►

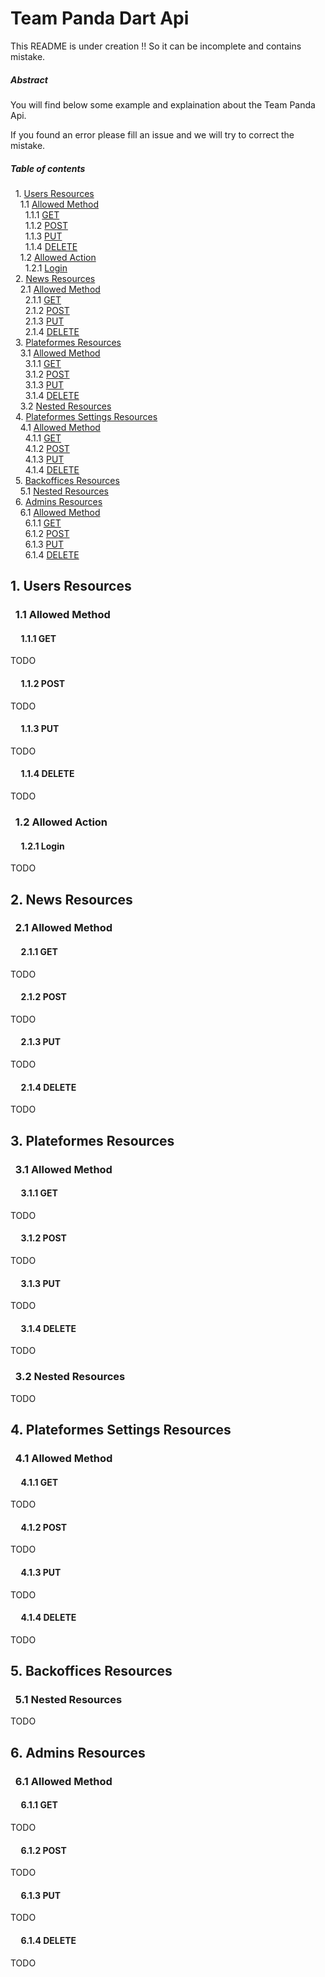 # Team Panda Dart Api

This README is under creation !! So it can be incomplete and contains mistake.

##### Abstract

You will find below some example and explaination about the Team Panda Api.

If you found an error please fill an issue and we will try to correct the mistake.

##### Table of contents

&nbsp; 1. [Users Resources](#usersresources)  
&nbsp;&nbsp;&nbsp; 1.1 [Allowed Method](#usersallowedmethod)  
&nbsp;&nbsp;&nbsp;&nbsp;&nbsp; 1.1.1 [GET](#usersgetmethod)  
&nbsp;&nbsp;&nbsp;&nbsp;&nbsp; 1.1.2 [POST](#userspostmethod)  
&nbsp;&nbsp;&nbsp;&nbsp;&nbsp; 1.1.3 [PUT](#usersputmethod)  
&nbsp;&nbsp;&nbsp;&nbsp;&nbsp; 1.1.4 [DELETE](#usersdeletemethod)  
&nbsp;&nbsp;&nbsp; 1.2 [Allowed Action](#usersallowedaction)  
&nbsp;&nbsp;&nbsp;&nbsp;&nbsp; 1.2.1 [Login](#usersloginaction)  
&nbsp; 2. [News Resources](#newsresources)  
&nbsp;&nbsp;&nbsp; 2.1 [Allowed Method](#newsallowedmethod)  
&nbsp;&nbsp;&nbsp;&nbsp;&nbsp; 2.1.1 [GET](#newsgetmethod)  
&nbsp;&nbsp;&nbsp;&nbsp;&nbsp; 2.1.2 [POST](#newspostmethod)  
&nbsp;&nbsp;&nbsp;&nbsp;&nbsp; 2.1.3 [PUT](#newsputmethod)  
&nbsp;&nbsp;&nbsp;&nbsp;&nbsp; 2.1.4 [DELETE](#newsdeletemethod)  
&nbsp; 3. [Plateformes Resources](#plateformesresources)  
&nbsp;&nbsp;&nbsp; 3.1 [Allowed Method](#plateformesallowedmethod)  
&nbsp;&nbsp;&nbsp;&nbsp;&nbsp; 3.1.1 [GET](#plateformesgetmethod)  
&nbsp;&nbsp;&nbsp;&nbsp;&nbsp; 3.1.2 [POST](#plateformespostmethod)  
&nbsp;&nbsp;&nbsp;&nbsp;&nbsp; 3.1.3 [PUT](#plateformesputmethod)  
&nbsp;&nbsp;&nbsp;&nbsp;&nbsp; 3.1.4 [DELETE](#plateformesdeletemethod)  
&nbsp;&nbsp;&nbsp; 3.2 [Nested Resources](#plateformesnestedresources)  
&nbsp; 4. [Plateformes Settings Resources](#plateformessettingsresources)  
&nbsp;&nbsp;&nbsp; 4.1 [Allowed Method](#plateformessettingsallowedmethod)  
&nbsp;&nbsp;&nbsp;&nbsp;&nbsp; 4.1.1 [GET](#plateformessettingsgetmethod)  
&nbsp;&nbsp;&nbsp;&nbsp;&nbsp; 4.1.2 [POST](#plateformessettingspostmethod)  
&nbsp;&nbsp;&nbsp;&nbsp;&nbsp; 4.1.3 [PUT](#plateformessettingsputmethod)  
&nbsp;&nbsp;&nbsp;&nbsp;&nbsp; 4.1.4 [DELETE](#plateformessettingsdeletemethod)  
&nbsp; 5. [Backoffices Resources](#backofficesresources)  
&nbsp;&nbsp;&nbsp; 5.1 [Nested Resources](#backofficesnestedresources)  
&nbsp; 6. [Admins Resources](#adminsresources)  
&nbsp;&nbsp;&nbsp; 6.1 [Allowed Method](#adminsallowedmethod)  
&nbsp;&nbsp;&nbsp;&nbsp;&nbsp; 6.1.1 [GET](#adminsgetmethod)  
&nbsp;&nbsp;&nbsp;&nbsp;&nbsp; 6.1.2 [POST](#adminspostmethod)  
&nbsp;&nbsp;&nbsp;&nbsp;&nbsp; 6.1.3 [PUT](#adminsputmethod)  
&nbsp;&nbsp;&nbsp;&nbsp;&nbsp; 6.1.4 [DELETE](#adminsdeletemethod)  


## <a name="usersresources"></a> 1. Users Resources  

### &nbsp; <a name="usersallowedmethod"></a> 1.1 Allowed Method

#### &nbsp;&nbsp;&nbsp;&nbsp; <a name="usersgetmethod"></a> 1.1.1 GET

TODO

#### &nbsp;&nbsp;&nbsp;&nbsp; <a name="userspostmethod"></a> 1.1.2 POST

TODO

#### &nbsp;&nbsp;&nbsp;&nbsp; <a name="usersputmethod"></a> 1.1.3 PUT

TODO

#### &nbsp;&nbsp;&nbsp;&nbsp; <a name="usersdeletemethod"></a> 1.1.4 DELETE

TODO

### &nbsp; <a name="usersallowedaction"></a> 1.2 Allowed Action

#### &nbsp;&nbsp;&nbsp;&nbsp; <a name="usersloginaction"></a> 1.2.1 Login

TODO

## <a name="newsresources"></a> 2. News Resources  

### &nbsp; <a name="newsallowedmethod"></a> 2.1 Allowed Method

#### &nbsp;&nbsp;&nbsp;&nbsp; <a name="newsgetmethod"></a> 2.1.1 GET

TODO

#### &nbsp;&nbsp;&nbsp;&nbsp; <a name="newspostmethod"></a> 2.1.2 POST

TODO

#### &nbsp;&nbsp;&nbsp;&nbsp; <a name="newsputmethod"></a> 2.1.3 PUT

TODO

#### &nbsp;&nbsp;&nbsp;&nbsp; <a name="newsdeletemethod"></a> 2.1.4 DELETE

TODO

## <a name="plateformesresources"></a> 3. Plateformes Resources  

### &nbsp; <a name="plateformesallowedmethod"></a> 3.1 Allowed Method

#### &nbsp;&nbsp;&nbsp;&nbsp; <a name="plateformesgetmethod"></a> 3.1.1 GET

TODO

#### &nbsp;&nbsp;&nbsp;&nbsp; <a name="plateformespostmethod"></a> 3.1.2 POST

TODO

#### &nbsp;&nbsp;&nbsp;&nbsp; <a name="plateformesputmethod"></a> 3.1.3 PUT

TODO

#### &nbsp;&nbsp;&nbsp;&nbsp; <a name="plateformesdeletemethod"></a> 3.1.4 DELETE

TODO

### &nbsp; <a name="plateformesnestedresources"></a> 3.2 Nested Resources

TODO

## <a name="plateformessettingsresources"></a> 4. Plateformes Settings Resources

### &nbsp; <a name="plateformessettingsallowedmethod"></a> 4.1 Allowed Method

#### &nbsp;&nbsp;&nbsp;&nbsp; <a name="plateformessettingsgetmethod"></a> 4.1.1 GET

TODO

#### &nbsp;&nbsp;&nbsp;&nbsp; <a name="plateformessettingspostmethod"></a> 4.1.2 POST

TODO

#### &nbsp;&nbsp;&nbsp;&nbsp; <a name="plateformessettingsputmethod"></a> 4.1.3 PUT

TODO

#### &nbsp;&nbsp;&nbsp;&nbsp; <a name="plateformessettingsdeletemethod"></a> 4.1.4 DELETE

TODO

## <a name="backofficesresources"></a> 5. Backoffices Resources  

### &nbsp; <a name="backofficesnestedresources"></a> 5.1 Nested Resources

TODO

## <a name="adminsresources"></a> 6. Admins Resources  

### &nbsp; <a name="adminsallowedmethod"></a> 6.1 Allowed Method

#### &nbsp;&nbsp;&nbsp;&nbsp; <a name="adminsgetmethod"></a> 6.1.1 GET

TODO

#### &nbsp;&nbsp;&nbsp;&nbsp; <a name="adminspostmethod"></a> 6.1.2 POST

TODO

#### &nbsp;&nbsp;&nbsp;&nbsp; <a name="adminsputmethod"></a> 6.1.3 PUT

TODO

#### &nbsp;&nbsp;&nbsp;&nbsp; <a name="adminsdeletemethod"></a> 6.1.4 DELETE

TODO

◄

PROBLEM REQUIREMENTS:
Retype each record exactly as it appears above and drop the images.

ANSWER SECTION:
 # Team Panda Dart Api

This README is under creation !! So it can be incomplete and contains mistake.

##### Abstract

You will find below some example and explaination about the Team Panda Api.

If you found an error please fill an issue and we will try to correct the mistake.

##### Table of contents

&nbsp; 1. [Users Resources](#usersresources)  
&nbsp;&nbsp;&nbsp; 1.1 [Allowed Method](#usersallowedmethod)  
&nbsp;&nbsp;&nbsp;&nbsp;&nbsp; 1.1.1 [GET](#usersgetmethod)  
&nbsp;&nbsp;&nbsp;&nbsp;&nbsp; 1.1.2 [POST](#userspostmethod)  
&nbsp;&nbsp;&nbsp;&nbsp;&nbsp; 1.1.3 [PUT](#usersputmethod)  
&nbsp;&nbsp;&nbsp;&nbsp;&nbsp; 1.1.4 [DELETE](#usersdeletemethod)  
&nbsp;&nbsp;&nbsp; 1.2 [Allowed Action](#usersallowedaction)  
&nbsp;&nbsp;&nbsp;&nbsp;&nbsp; 1.2.1 [Login](#usersloginaction)  
&nbsp; 2. [News Resources](#newsresources)  
&nbsp;&nbsp;&nbsp; 2.1 [Allowed Method](#newsallowedmethod)  
&nbsp;&nbsp;&nbsp;&nbsp;&nbsp; 2.1.1 [GET](#newsgetmethod)  
&nbsp;&nbsp;&nbsp;&nbsp;&nbsp; 2.1.2 [POST](#newspostmethod)  
&nbsp;&nbsp;&nbsp;&nbsp;&nbsp; 2.1.3 [PUT](#newsputmethod)  
&nbsp;&nbsp;&nbsp;&nbsp;&nbsp; 2.1.4 [DELETE](#newsdeletemethod)  
&nbsp; 3. [Plateformes Resources](#plateformesresources)  
&nbsp;&nbsp;&nbsp; 3.1 [Allowed Method](#plateformesallowedmethod)  
&nbsp;&nbsp;&nbsp;&nbsp;&nbsp; 3.1.1 [GET](#plateformesgetmethod)  
&nbsp;&nbsp;&nbsp;&nbsp;&nbsp; 3.1.2 [POST](#plateformespostmethod)  
&nbsp;&nbsp;&nbsp;&nbsp;&nbsp; 3.1.3 [PUT](#plateformesputmethod)  
&nbsp;&nbsp;&nbsp;&nbsp;&nbsp; 3.1.4 [DELETE](#plateformesdeletemethod)  
&nbsp;&nbsp;&nbsp; 3.2 [Nested Resources](#plateformesnestedresources)  
&nbsp; 4. [Plateformes Settings Resources](#plateformessettingsresources)  
&nbsp;&nbsp;&nbsp; 4.1 [Allowed Method](#plateformessettingsallowedmethod)  
&nbsp;&nbsp;&nbsp;&nbsp;&nbsp; 4.1.1 [GET](#plateformessettingsgetmethod)  
&nbsp;&nbsp;&nbsp;&nbsp;&nbsp; 4.1.2 [POST](#plateformessettingspostmethod)  
&nbsp;&nbsp;&nbsp;&nbsp;&nbsp; 4.1.3 [PUT](#plateformessettingsputmethod)  
&nbsp;&nbsp;&nbsp;&nbsp;&nbsp; 4.1.4 [DELETE](#plateformessettingsdeletemethod)  
&nbsp; 5. [Backoffices Resources](#backofficesresources)  
&nbsp;&nbsp;&nbsp; 5.1 [Nested Resources](#backofficesnestedresources)  
&nbsp; 6. [Admins Resources](#adminsresources)  
&nbsp;&nbsp;&nbsp; 6.1 [Allowed Method](#adminsallowedmethod)  
&nbsp;&nbsp;&nbsp;&nbsp;&nbsp; 6.1.1 [GET](#adminsgetmethod)  
&nbsp;&nbsp;&nbsp;&nbsp;&nbsp; 6.1.2 [POST](#adminspostmethod)  
&nbsp;&nbsp;&nbsp;&nbsp;&nbsp; 6.1.3 [PUT](#adminsputmethod)  
&nbsp;&nbsp;&nbsp;&nbsp;&nbsp; 6.1.4 [DELETE](#adminsdeletemethod)  


## <a name="usersresources"></a> 1. Users Resources  

### &nbsp; <a name="usersallowedmethod"></a> 1.1 Allowed Method

#### &nbsp;&nbsp;&nbsp;&nbsp; <a name="usersgetmethod"></a> 1.1.1 GET

TODO

#### &nbsp;&nbsp;&nbsp;&nbsp; <a name="userspostmethod"></a> 1.1.2 POST

TODO

#### &nbsp;&nbsp;&nbsp;&nbsp; <a name="usersputmethod"></a> 1.1.3 PUT

TODO

#### &nbsp;&nbsp;&nbsp;&nbsp; <a name="usersdeletemethod"></a> 1.1.4 DELETE

TODO

### &nbsp; <a name="usersallowedaction"></a> 1.2 Allowed Action

#### &nbsp;&nbsp;&nbsp;&nbsp; <a name="usersloginaction"></a> 1.2.1 Login

TODO

## <a name="newsresources"></a> 2. News Resources  

### &nbsp; <a name="newsallowedmethod"></a> 2.1 Allowed Method

#### &nbsp;&nbsp;&nbsp;&nbsp; <a name="newsgetmethod"></a> 2.1.1 GET

TODO

#### &nbsp;&nbsp;&nbsp;&nbsp; <a name="newspostmethod"></a> 2.1.2 POST

TODO

#### &nbsp;&nbsp;&nbsp;&nbsp; <a name="newsputmethod"></a> 2.1.3 PUT

TODO

#### &nbsp;&nbsp;&nbsp;&nbsp; <a name="newsdeletemethod"></a> 2.1.4 DELETE

TODO

## <a name="plateformesresources"></a> 3. Plateformes Resources  

### &nbsp; <a name="plateformesallowedmethod"></a> 3.1 Allowed Method

#### &nbsp;&nbsp;&nbsp;&nbsp; <a name="plateformesgetmethod"></a> 3.1.1 GET

TODO

#### &nbsp;&nbsp;&nbsp;&nbsp; <a name="plateformespostmethod"></a> 3.1.2 POST

TODO

#### &nbsp;&nbsp;&nbsp;&nbsp; <a name="plateformesputmethod"></a> 3.1.3 PUT

TODO

#### &nbsp;&nbsp;&nbsp;&nbsp; <a name="plateformesdeletemethod"></a> 3.1.4 DELETE

TODO

### &nbsp; <a name="plateformesnestedresources"></a> 3.2 Nested Resources

TODO

## <a name="plateformessettingsresources"></a> 4. Plateformes Settings Resources

### &nbsp; <a name="plateformessettingsallowedmethod"></a> 4.1 Allowed Method

#### &nbsp;&nbsp;&nbsp;&nbsp; <a name="plateformessettingsgetmethod"></a> 4.1.1 GET

TODO

#### &nbsp;&nbsp;&nbsp;&nbsp; <a name="plateformessettingspostmethod"></a> 4.1.2 POST

TODO

#### &nbsp;&nbsp;&nbsp;&nbsp; <a name="plateformessettingsputmethod"></a> 4.1.3 PUT

TODO

#### &nbsp;&nbsp;&nbsp;&nbsp; <a name="plateformessettingsdeletemethod"></a> 4.1.4 DELETE

TODO

## <a name="backofficesresources"></a> 5. Backoffices Resources  

### &nbsp; <a name="backofficesnestedresources"></a> 5.1 Nested Resources

TODO

## <a name="adminsresources"></a> 6. Admins Resources  

### &nbsp; <a name="adminsallowedmethod"></a> 6.1 Allowed Method

#### &nbsp;&nbsp;&nbsp;&nbsp; <a name="adminsgetmethod"></a> 6.1.1 GET

TODO

#### &nbsp;&nbsp;&nbsp;&nbsp; <a name="adminspostmethod"></a> 6.1.2 POST

TODO

#### &nbsp;&nbsp;&nbsp;&nbsp; <a name="adminsputmethod"></a> 6.1.3 PUT

TODO

#### &nbsp;&nbsp;&nbsp;&nbsp; <a name="adminsdeletemethod"></a> 6.1.4 DELETE

TODO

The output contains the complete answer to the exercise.